Research into ancient manuscripts using scientific tools and techniques is part of a larger trend toward “bridging” the arts and sciences.

“There is a strong technical value in bridging the arts and sciences,” Smieska said. “Art objects present numerous challenges for analysis—they are extremely complicated and messy systems, and analysis is frequently limited to noninvasive techniques. Trying to answer complex questions in cultural heritage pushes science to develop new tools and techniques.”

For this research, which was recently published in Applied Physics A, Smieska and Mullet used X-ray fluorescence (XRF) due to its ability to detect a wide range of inorganic elements—a useful capability when working with manuscripts. It is sensitive to low concentrations of material, so it’s a good choice for noninvasive testing. Mullet said they also relied on X-ray diffraction (XRD) to study smaller areas of the manuscript and confirm the presence of specific compounds.

But, the researchers wanted an even closer look at some of the more interesting fragments, so they turned to CHESS—the Cornell High Energy Synchrotron Source. CHESS is a high-intensity X-ray source, supported by the National Science Foundation, that provides over 1,000 scientists annually with state-of-the-art synchrotron radiation facilities.

The manuscript at CHESS. Credit: Cornell University/Cornell University Library

“The facilities at CHESS provided several advantages over the laboratory-based point XRF survey we began with,” Smieska explained. “We were able to use a Maia XRF detector at CHESS, which allowed us to move from point XRF measurements to fast-scanning XRF experiments of square centimeter areas. There are only a few Maia detectors in use around the world. Using the Maia detector meant that we could quickly scan large areas and discover spatial trends in the elemental maps, such as confirming that barium can be associated with azurite.”

CHESS’ high-energy X-rays also provided greater XRF sensitivity to heavier elements, including barium, than its traditional lab-based counterpart could.

Identifying which trace elements are present and in what amounts can give a unique fingerprint to a pigment, which could help link scattered pages in different collections, and even provide information on historic trade routes, mining sites, geology, and other historical and scientific inquiries.

Until very recently, fragments received very little scholarly attention, often being bucked in favor of complete manuscripts or even half-full manuscripts. However, Muller told Laboratory Equipment their recent research is just one example of how fragments have the potential to offer real contributions in manuscript studies.

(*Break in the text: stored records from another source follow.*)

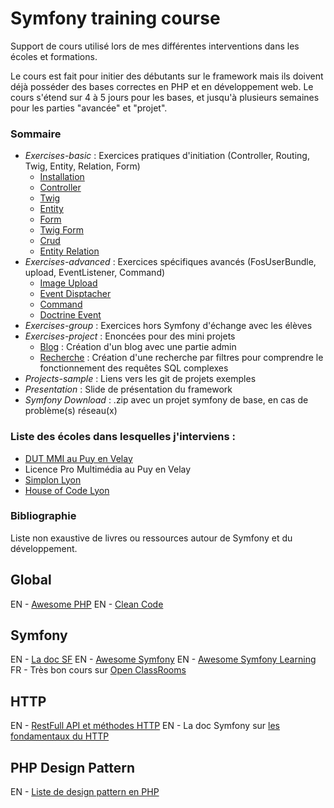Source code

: # Symfony training course

Support de cours utilisé lors de mes différentes interventions dans les écoles et formations. 

Le cours est fait pour initier des débutants sur le framework mais ils doivent déjà posséder des bases correctes en PHP 
et en développement web. Le cours s'étend sur 4 à 5 jours pour les bases, et jusqu'à plusieurs semaines pour les parties "avancée" et "projet".

### Sommaire
  - *Exercises-basic* : Exercices pratiques d'initiation (Controller, Routing, Twig, Entity, Relation, Form)
    - [Installation](./exercises-basic/00-exercise-installation.md)     
    - [Controller](./exercises-basic/01-exercise-controller.md)     
    - [Twig](./exercises-basic/02-exercise-twig.md)     
    - [Entity](./exercises-basic/03-exercise-entity.md)     
    - [Form](./exercises-basic/04-exercise-form.md)     
    - [Twig Form](./exercises-basic/05-exercise-twig-form.md)     
    - [Crud](./exercises-basic/06-exercise-crud.md)     
    - [Entity Relation](./exercises-basic/07-exercise-entity-relations.md)     
  - *Exercises-advanced* : Exercices spécifiques avancés (FosUserBundle, upload, EventListener, Command)
    - [Image Upload](./exercises-advanced/02-image-upload.md)
    - [Event Disptacher](./exercises-advanced/03-event-dispatcher.md)
    - [Command](./exercises-advanced/04-command.md)
    - [Doctrine Event](./exercises-advanced/05-event-doctrine.md)
  - *Exercises-group* : Exercices hors Symfony d'échange avec les élèves
  - *Exercises-project* : Enoncées pour des mini projets 
    - [Blog](./exercises-project/blog) : Création d'un blog avec une partie admin
    - [Recherche](./exercises-project/search) : Création d'une recherche par filtres pour comprendre le fonctionnement des requêtes SQL complexes 
  - *Projects-sample* : Liens vers les git de projets exemples
  - *Presentation* : Slide de présentation du framework
  - *Symfony Download* : .zip avec un projet symfony de base, en cas de problème(s) réseau(x)
  

### Liste des écoles dans lesquelles j'interviens :
- [DUT MMI au Puy en Velay](http://mmi-lepuy.fr/)
- Licence Pro Multimédia au Puy en Velay
- [Simplon Lyon](http://lyon.simplon.co/)
- [House of Code Lyon](http://www.house-of-code.fr/)


### Bibliographie

Liste non exaustive de livres ou ressources autour de Symfony et du développement. 

## Global
EN - [Awesome PHP](https://github.com/ziadoz/awesome-php)
EN - [Clean Code](https://www.amazon.fr/Clean-Code-Handbook-Software-Craftsmanship/dp/0132350882/)

## Symfony
EN - [La doc SF](https://symfony.com/doc/current/index.html)
EN - [Awesome Symfony](https://github.com/sitepoint-editors/awesome-symfony#readme)
EN - [Awesome Symfony Learning](https://github.com/pehapkari/awesome-symfony-education#readme)
FR - Très bon cours sur [Open ClassRooms](https://openclassrooms.com/courses/developpez-votre-site-web-avec-le-framework-symfony)

## HTTP
EN - [RestFull API et méthodes HTTP](https://restfulapi.net/http-methods/)
EN - La doc Symfony sur [les fondamentaux du HTTP](http://symfony.com/doc/current/introduction/http_fundamentals.html)

## PHP Design Pattern
EN - [Liste de design pattern en PHP](https://github.com/domnikl/DesignPatternsPHP)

“They present significant practical advantages for technical study: they are easier to mount and study in small spaces like a synchrotron; there is little or no conservation effort required for their examination; and they can be more readily transported to external facilities. While the wider contexts of these fragments is frequently lost, the application of technical analysis can allow some contextual lacunae to be filled,” Muller said.

Thus far, the researchers have only examined six fragments containing azurite pigments at CHESS, but Smieska would like to expand the study, noting it would be “extremely valuable for uncovering broader trends in azurite trace mineral compositions.”